If you had both an indexable parting tool and a HSS parting tool on hand, which would you use to part off on a Chinese mini lathe (14X7) :
Neither, though I exaggerate for effect! On my mini-lathe I preferred to hacksaw and face-off. Wastes a little time and material but is reliable.
Trouble is parting off puts a lot of pressure on the tool, which bends and levers the tool-post and saddle, causing the cutting edge to dip into the part, where it can dig in. Lack of rigidity is a fundamental problem on small lathes because they, and the cutters, are relatively lightly built – not enough mass. Parting-off on a small machine requires a skilled operator, sharp narrow tool, a steady feed-rate, setting up to minimise unwanted movement in the gibs and elsewhere, plus careful management of swarf and cutting fluid. Tricky!
A solid rear-tool post helps enormously, but mini-lathes don’t come with a slotted saddles. Also, mine didn’t have a good saddle lock. The front tool-post is bendy – put a DTI on it, and push the tool to see how much it moves!

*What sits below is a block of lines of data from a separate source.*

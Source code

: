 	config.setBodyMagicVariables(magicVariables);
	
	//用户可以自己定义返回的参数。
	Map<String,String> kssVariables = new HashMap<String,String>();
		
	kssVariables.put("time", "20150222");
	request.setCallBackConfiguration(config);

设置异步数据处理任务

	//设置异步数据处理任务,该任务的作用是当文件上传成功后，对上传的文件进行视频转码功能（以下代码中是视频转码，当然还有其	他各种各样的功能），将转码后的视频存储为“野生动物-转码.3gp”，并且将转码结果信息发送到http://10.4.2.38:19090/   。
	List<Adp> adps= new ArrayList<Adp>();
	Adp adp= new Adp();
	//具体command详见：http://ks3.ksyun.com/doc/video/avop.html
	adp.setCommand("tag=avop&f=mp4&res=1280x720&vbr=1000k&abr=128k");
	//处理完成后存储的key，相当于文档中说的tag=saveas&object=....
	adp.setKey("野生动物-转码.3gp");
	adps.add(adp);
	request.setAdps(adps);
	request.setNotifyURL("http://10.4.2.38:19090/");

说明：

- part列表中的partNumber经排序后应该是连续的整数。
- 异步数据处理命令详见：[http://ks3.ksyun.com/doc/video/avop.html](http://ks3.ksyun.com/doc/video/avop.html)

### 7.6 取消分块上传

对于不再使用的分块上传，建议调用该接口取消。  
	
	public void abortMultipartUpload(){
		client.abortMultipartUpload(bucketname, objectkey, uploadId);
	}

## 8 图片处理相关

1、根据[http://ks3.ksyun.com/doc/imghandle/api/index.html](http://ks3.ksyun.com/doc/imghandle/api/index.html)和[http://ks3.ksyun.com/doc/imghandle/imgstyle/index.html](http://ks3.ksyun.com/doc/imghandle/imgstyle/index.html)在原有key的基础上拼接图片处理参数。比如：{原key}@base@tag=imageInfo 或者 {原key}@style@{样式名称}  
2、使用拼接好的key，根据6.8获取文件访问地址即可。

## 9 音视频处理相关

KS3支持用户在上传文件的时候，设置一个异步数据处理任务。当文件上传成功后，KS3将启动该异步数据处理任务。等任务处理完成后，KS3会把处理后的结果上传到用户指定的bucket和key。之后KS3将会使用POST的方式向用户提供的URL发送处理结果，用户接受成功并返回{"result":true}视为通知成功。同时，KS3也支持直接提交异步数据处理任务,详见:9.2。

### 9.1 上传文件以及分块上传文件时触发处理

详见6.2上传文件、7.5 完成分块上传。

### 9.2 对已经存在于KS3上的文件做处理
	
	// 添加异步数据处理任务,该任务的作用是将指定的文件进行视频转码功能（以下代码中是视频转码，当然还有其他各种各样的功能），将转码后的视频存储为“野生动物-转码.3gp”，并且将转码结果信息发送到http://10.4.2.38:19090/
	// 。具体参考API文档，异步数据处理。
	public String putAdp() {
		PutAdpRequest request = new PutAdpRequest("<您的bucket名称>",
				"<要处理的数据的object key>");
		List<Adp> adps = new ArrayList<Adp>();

On my mini-lathe, I parted-off Aluminium, Brass and Steel with the same small HSS blade. Main reason being the blade was narrower than the insert I had, and less force is needed to cut narrow slots. Not because HSS is better than carbide. But I only parted-off if I had to! Sawing avoided hassle.
Learned loads from my mini-lathe, the most important lesson being it was too small for what I wanted to do. I upgraded to a WM280 which is rather bigger than a Super7. Parting-off on a WM280 is a doddle. Even in my clumsy paws parting manually from the front almost always works. Parting-off from the rear under power with wide carbide inserts, is bet money reliable, apart from when I wedged a blade holder open and didn’t notice… A WM280 can part off at high-speed with carbide – big motor, automatic feed, heavy saddle, and a chunky Gibraltar tool-post. Hardly any skill needed. A friend’s Harrison, similar bed and swing to the WM280, but at least twice the weight with a 5HP motor, parts off like a hot knife through butter, super easy to drive. Takes a real man to part-off on a mini-lathe!